Review: Crunch Time!

For some time trading card games were really popular.  And then their popularity was seemingly replaced with poker and gambling.  And now with the release of Hearthstone it’s popular again.

So with anything that becomes popular that are streams of copycat killers trying to come around and slay the top rung player.

Crunch Time! has no chance in hell of ever being a slayer of anything.

One of the golden rules with a market dominated by free games is that if people are going to pay for something, they have to be paying for a premium experience.  This is not the case with this game.  It actually offers far less than a free title would.  It’s entirely possible that the market for card games is too full of games that offer a lot for free and that little fish have no room to jump in.

Crunch Time! is a trading card game that has absolutely no trading cards.  There is nothing to collect. There are no decks to build.  There is no style or strategy.  What you get instead is a game that focuses entirely on randomness and removes strategy from the title.

Each player is given five cards to start.  Cards can either be “Talent” or Abilities.  Talent compose of video game developers, designers, sound guys, and testers.  Each has either 2 or 4 turn setting.  When a 2 turn setting is used it goes to your game.  The goal is to collect completed talent who are working on some part of your game.  As their numbers tick down they get added to your title.

To slow this process down you use ability cards.  Ability cards come in many ways and are the part of the game that most suffer from balance issues.  Some cards can shut down production of only a certain type for one turn, those are fine.  The ones that shutdown production for 2-3 turns are not.  They shut down production of all types and can be “countered” with situational cards.

Another rather over powered card is the Publisher Contact.  This full on removes a single end goal from your score and sets you back several turns.

You must have 5 cards in your hand at all time.  So if you expel 5 cards, you get 5 cards.  If you have 5 cards, you only get 1 card for the next turn.  It drives you to burn through as many cards as you can in order to win.  If an opponent gets 5 publisher contact cards, you just lose the game.

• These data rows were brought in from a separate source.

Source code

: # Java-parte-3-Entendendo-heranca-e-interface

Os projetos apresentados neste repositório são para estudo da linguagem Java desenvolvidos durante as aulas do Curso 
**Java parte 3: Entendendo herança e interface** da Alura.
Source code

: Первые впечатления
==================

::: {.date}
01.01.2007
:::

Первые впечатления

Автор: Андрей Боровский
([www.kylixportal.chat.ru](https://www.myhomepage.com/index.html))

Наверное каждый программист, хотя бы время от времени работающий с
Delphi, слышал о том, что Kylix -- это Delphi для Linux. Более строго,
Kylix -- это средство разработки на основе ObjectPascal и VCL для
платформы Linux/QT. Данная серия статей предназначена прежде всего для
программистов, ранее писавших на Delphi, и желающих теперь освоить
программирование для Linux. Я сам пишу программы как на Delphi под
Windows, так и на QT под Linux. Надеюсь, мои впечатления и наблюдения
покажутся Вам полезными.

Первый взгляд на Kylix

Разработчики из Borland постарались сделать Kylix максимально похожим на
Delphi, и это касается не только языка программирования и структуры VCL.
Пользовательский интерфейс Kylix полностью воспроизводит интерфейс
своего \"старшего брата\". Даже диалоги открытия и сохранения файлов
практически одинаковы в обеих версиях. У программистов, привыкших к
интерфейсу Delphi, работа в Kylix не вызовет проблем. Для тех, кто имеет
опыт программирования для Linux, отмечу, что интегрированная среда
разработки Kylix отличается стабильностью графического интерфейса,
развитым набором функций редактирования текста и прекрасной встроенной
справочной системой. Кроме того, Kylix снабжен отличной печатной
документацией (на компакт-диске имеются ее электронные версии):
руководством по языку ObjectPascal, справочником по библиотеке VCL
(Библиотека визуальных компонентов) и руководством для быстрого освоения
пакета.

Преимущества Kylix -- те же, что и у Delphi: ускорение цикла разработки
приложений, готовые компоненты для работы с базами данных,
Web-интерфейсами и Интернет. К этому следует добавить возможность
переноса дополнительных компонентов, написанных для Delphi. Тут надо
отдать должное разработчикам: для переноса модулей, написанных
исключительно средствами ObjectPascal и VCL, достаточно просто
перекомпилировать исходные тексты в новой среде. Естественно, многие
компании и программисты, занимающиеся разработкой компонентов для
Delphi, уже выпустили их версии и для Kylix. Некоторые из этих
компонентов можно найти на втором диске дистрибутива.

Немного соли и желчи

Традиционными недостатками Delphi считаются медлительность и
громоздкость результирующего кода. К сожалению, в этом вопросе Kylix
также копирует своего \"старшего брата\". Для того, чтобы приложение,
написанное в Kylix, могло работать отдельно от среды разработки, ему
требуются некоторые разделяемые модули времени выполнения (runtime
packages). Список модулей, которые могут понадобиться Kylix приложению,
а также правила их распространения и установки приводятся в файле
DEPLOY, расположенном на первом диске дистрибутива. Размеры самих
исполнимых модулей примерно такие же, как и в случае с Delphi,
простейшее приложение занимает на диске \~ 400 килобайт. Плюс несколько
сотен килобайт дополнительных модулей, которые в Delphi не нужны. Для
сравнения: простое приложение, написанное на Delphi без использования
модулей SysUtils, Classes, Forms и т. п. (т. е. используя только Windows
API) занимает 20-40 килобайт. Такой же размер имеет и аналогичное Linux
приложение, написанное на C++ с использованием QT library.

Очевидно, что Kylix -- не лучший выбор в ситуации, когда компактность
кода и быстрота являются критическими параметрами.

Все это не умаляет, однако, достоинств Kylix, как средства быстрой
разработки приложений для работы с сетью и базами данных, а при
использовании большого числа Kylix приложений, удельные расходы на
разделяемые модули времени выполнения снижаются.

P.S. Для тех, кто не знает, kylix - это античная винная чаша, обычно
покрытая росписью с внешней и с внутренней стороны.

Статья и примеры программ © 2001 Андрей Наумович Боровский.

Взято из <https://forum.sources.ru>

The randomness in the game is the major decider of whether or not you win.  If you get everything you need you win.  If you don’t your opponent wins.

Your opponent is always the computer.  There is no multiplayer…. of which multiplayer is essential for this sort of game.

It does have a leaderboard but the leaderboard is private only and only refers to you and computer high scores.  Because of that it’s basically useless.

In today’s day and age I doubt this game is even good enough to be on a mobile app.  It has some neat ideas, but it’s just missing a lot to make it a worthwhile purchase.

The irony is that they (the developers) are well aware of these limitations.  When you go to their website they talk about how they are going to add all of these features into the sequel.  And there in lies the problem, they’re not willing to invest in their own product. They’re not willing to make a great game, they’re only willing to sell this cheap tacky half game until the full one is ready.

Because of this is will never ever be a worth while purchase…. and honestly anyone who buys the second one is just supporting a morally bankrupt person.